ThomasQuelle hat gesagt.:
			
		

> und bitte nicht vergessen ein target einzufügen
> 
> _top (öffnet eine neue Seite)
> _parent(selbe Seite bzw. Frame)
> oder halt Zielframe angeben (z.b. "main_frame")


Da muss ich jetzt mal was zu sagen!
Es ist nicht nötig ein target-Attribut zu setzen! Targets sind wichtig, wenn man mit Frames arbeitet und den Link in einem bestimmten Frame öffnen will.
Wenn man ohne Frames arbeitet werden die Links in der selben Seite geöffnet (ohne target), außer man hat ausdrücklich definiert, dass der Link in einem neuen Fenster geöffnet werden soll. Und das geht nicht mit target="_top", sondern mit target="_blank".

redlama


----------



## ThomasQuelle (18. Mai 2005)

ups ...  .. auch das kann mal passieren ... war etwas vorschnell... gut das target ist nicht zwingend Pflicht. allerdings gehört es meines empfinden nach, HTML-konform dazu...


----------



## redlama (18. Mai 2005)

ThomasQuelle hat gesagt.:
			
		

> ups ...  .. auch das kann mal passieren ... war etwas vorschnell... gut das target ist nicht zwingend Pflicht. allerdings gehört es meines empfinden nach, HTML-konform dazu...


Das ist dann aber ein ganz persönliches Empfinden!
Seiten können durchaus auch ohne target-Attribut valide sein. Zumindest hast der W3C HTML-Validator die Seiten, die ich ohne target in den Links erstellt habe noch nie deswegen bemängelt (XHTML 1.0 transitional)!
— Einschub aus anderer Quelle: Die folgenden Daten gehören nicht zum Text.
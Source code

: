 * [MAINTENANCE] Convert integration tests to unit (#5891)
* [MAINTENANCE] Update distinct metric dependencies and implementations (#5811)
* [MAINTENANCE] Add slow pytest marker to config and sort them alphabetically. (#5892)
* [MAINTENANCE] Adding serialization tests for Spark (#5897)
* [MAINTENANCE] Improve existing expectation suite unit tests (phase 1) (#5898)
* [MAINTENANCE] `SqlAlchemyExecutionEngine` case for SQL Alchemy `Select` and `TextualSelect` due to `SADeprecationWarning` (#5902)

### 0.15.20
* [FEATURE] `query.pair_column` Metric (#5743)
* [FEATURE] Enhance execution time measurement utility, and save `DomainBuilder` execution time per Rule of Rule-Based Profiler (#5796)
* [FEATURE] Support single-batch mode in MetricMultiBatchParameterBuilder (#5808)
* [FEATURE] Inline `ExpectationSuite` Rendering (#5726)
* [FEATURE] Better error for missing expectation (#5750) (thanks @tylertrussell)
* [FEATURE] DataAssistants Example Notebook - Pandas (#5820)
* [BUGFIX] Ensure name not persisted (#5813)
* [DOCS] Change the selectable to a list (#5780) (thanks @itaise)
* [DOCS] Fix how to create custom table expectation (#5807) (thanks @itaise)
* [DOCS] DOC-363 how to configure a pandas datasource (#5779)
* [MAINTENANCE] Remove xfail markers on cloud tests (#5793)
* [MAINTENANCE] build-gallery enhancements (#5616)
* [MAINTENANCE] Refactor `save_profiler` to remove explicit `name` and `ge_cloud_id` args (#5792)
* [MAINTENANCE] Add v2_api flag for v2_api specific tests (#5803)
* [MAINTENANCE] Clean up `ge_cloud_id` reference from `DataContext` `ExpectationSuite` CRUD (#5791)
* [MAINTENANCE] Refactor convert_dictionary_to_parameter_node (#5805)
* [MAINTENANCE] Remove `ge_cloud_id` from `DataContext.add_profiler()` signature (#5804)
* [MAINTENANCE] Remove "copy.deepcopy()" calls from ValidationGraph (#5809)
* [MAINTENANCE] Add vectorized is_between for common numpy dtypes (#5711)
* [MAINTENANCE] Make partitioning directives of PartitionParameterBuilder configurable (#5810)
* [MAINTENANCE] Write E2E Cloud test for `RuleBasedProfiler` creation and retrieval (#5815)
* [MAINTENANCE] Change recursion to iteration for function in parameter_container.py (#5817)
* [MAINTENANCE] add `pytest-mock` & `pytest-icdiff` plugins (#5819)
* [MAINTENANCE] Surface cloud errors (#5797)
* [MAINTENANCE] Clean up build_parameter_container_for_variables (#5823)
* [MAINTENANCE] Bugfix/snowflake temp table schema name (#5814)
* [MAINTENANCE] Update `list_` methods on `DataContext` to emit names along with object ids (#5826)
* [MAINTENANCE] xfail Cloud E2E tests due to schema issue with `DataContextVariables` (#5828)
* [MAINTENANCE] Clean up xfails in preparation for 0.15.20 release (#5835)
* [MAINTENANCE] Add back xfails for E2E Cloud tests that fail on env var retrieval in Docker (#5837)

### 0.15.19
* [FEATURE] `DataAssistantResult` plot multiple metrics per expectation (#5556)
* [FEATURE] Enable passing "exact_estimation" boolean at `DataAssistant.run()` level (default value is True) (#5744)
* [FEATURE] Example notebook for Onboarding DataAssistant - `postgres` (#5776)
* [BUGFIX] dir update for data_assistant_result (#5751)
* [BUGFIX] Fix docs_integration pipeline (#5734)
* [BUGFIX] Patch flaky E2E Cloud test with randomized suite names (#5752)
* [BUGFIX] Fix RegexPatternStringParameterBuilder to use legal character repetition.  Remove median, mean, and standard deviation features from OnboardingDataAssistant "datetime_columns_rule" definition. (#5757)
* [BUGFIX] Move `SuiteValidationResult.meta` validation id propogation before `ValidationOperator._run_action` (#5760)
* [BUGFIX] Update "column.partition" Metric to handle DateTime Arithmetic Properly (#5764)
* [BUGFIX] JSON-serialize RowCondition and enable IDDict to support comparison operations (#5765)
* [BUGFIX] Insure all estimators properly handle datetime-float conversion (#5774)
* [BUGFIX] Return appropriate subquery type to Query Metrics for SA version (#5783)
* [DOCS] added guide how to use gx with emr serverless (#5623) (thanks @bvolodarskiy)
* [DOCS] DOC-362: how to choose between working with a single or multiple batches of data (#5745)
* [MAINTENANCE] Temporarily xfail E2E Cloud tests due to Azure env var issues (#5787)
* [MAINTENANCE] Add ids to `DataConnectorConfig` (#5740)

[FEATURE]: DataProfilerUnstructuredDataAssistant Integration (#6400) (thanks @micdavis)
Darf ich Dich übrigens freundlich auf die hier gültige Netiquette bzgl. der Groß-/Kleinschreibung hinweisen?

redlama


----------



## ThomasQuelle (18. Mai 2005)

Betreffend der Netiquette, muss ich mich entschuldigen. Soll nicht wieder vorkommen. Da ich in HTML 4.0.1 meine Seiten schreibe, gebe ich meist ein Target an. Deine Meinung unterstütze ich jedoch, das dieses ein recht persönliches Empfinden ist. Über das Für und Wider können wir uns ja gerne beim USER-Treffen an diesem WE austauschen  ....


----------